Differential expression analysis of transcripts in primary rat cardiomyocytes

NGS short reads were mapped to the rat genome with the RSEM/Bowtie software (Dewey Lab) and an index generated for 17349 mature transcripts in Rnor_6 coordinates. Raw counts were analysed with edgeR using similar identical parameters as in above: requiring that transcripts are represented by 5 or more reads in at least 3 out of 4 experiments (2 siMEF2A replicates and 2 controls). In the MEF2A-depleted cardiac cells, 168 genes, excluding MEF2A, were significantly up- or downregulated, using an FDR of 25%.

Bioinformatics

DAVID annotation clustering was done using default settings. Annotation terms were chosen from the list of representative terms generated within each cluster. If present, the first SP_PIR_KEYWORDS annotation was used to represent the annotation cluster. If SP_PIR_KEYWORDS was not present, the first Biological Processes (BP) term to occur in the cluster was used. The heatmaps and volcano plot were generated using R software. (https://www.r-project.org/). MEF2 consensus sequences were identified using oPOSSUM3.0 (http://opossum.cisreg.ca/oPOSSUM3/).

Reverse Transcription Quantitative PCR

Total RNA was extracted using the RNeasy Plus Mini kit (Qiagen) according to the manufacturer’s protocol. RNA was converted to cDNA using Superscript III (Invitrogen) according to the manufacturer’s instructions. Note that cDNA was combined with iTaq universal SYBR Green super mix (Bio-Rad) and 500 nM primers in a final volume of 20 μl. Each sample was prepared in triplicate and analyzed using Rotor-GeneQ (Qiagen) according to the manufacturer’s protocol. All values were normalized to GAPDH (internal control) mRNA levels.

Statistics

Data are reported as mean ± SEM. Independent two sample t-tests of all quantitative data were conducted, whereas a two-way analysis of variance followed by a Sidak’s multiple comparisons test was performed on experiments with more than one experimental condition.

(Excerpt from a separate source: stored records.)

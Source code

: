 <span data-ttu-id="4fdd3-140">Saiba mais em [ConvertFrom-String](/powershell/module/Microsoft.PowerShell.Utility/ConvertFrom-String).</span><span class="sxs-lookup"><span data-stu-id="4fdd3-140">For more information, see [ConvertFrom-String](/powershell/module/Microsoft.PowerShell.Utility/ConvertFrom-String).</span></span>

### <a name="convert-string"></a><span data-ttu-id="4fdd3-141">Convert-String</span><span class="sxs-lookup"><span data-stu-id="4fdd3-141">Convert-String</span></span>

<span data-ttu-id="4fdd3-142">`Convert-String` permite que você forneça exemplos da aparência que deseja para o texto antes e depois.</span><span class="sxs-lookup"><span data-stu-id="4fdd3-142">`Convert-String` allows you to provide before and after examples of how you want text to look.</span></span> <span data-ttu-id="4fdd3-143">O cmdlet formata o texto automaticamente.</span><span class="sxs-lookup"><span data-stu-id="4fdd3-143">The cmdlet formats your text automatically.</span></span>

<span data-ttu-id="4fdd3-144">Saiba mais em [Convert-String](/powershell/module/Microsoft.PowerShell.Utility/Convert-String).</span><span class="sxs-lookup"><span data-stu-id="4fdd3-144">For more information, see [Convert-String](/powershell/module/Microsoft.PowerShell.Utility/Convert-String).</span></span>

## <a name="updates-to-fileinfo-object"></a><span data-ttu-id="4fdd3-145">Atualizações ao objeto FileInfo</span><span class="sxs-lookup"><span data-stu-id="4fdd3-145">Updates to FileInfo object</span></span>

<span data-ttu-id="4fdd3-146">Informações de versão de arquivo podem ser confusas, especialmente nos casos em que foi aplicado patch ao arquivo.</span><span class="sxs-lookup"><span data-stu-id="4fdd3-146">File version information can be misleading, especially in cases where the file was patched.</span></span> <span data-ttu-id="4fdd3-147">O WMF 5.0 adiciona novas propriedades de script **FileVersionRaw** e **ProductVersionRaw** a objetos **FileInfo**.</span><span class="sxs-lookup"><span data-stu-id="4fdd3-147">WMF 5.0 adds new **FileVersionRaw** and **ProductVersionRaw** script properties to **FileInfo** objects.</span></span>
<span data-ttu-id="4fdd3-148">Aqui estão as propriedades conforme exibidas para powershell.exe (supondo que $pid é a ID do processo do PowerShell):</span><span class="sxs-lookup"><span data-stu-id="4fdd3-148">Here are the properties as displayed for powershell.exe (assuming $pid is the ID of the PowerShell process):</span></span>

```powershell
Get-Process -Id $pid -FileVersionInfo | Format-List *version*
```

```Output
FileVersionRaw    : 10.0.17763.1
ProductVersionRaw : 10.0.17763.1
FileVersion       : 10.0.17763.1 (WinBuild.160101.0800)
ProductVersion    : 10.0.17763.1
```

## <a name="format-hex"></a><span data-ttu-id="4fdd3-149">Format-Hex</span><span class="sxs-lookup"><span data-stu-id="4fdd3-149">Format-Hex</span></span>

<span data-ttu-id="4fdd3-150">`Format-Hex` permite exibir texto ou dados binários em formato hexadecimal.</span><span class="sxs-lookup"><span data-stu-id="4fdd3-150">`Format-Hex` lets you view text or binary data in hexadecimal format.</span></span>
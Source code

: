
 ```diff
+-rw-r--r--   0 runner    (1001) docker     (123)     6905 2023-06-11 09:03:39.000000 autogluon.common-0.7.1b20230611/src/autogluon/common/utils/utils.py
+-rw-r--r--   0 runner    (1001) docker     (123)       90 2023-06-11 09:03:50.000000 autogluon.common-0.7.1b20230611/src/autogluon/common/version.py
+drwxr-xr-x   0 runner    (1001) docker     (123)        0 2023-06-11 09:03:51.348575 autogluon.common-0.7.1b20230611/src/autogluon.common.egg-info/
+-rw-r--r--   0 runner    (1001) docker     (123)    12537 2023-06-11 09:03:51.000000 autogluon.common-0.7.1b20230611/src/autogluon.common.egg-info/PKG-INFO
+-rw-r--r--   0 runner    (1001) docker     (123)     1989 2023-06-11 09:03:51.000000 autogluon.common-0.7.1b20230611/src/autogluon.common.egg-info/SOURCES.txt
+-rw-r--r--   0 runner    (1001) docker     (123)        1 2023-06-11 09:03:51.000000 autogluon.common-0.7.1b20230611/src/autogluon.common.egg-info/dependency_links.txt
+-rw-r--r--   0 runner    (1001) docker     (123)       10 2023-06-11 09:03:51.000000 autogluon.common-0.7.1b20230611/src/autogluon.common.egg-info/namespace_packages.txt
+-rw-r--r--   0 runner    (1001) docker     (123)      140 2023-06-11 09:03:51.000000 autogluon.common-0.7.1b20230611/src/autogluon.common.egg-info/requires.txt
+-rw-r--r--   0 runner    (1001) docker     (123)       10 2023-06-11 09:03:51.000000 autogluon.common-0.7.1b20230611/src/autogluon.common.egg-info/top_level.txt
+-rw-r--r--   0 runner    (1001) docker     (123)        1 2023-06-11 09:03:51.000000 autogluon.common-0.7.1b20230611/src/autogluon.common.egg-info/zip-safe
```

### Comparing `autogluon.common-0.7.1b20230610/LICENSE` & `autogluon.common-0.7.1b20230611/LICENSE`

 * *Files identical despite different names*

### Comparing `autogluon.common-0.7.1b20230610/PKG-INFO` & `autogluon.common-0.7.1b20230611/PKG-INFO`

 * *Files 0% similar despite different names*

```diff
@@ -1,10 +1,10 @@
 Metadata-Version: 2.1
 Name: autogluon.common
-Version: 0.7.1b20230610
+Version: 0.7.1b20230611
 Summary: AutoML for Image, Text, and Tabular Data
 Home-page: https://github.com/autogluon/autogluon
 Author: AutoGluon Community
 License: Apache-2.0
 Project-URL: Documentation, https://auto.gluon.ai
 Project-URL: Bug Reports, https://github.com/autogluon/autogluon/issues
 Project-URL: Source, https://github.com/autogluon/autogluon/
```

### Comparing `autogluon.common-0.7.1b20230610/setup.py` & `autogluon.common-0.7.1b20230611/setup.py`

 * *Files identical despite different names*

P-value of <0.05 was considered statistically significant. All data were done on technical triplicates and biological triplicates. The n = 3 in the caption indicates the number of biological replicates.

Study Approval

All mouse experiments were approved by the York University Animal Care Committee in accordance with Canadian Council of Animal Care regulations.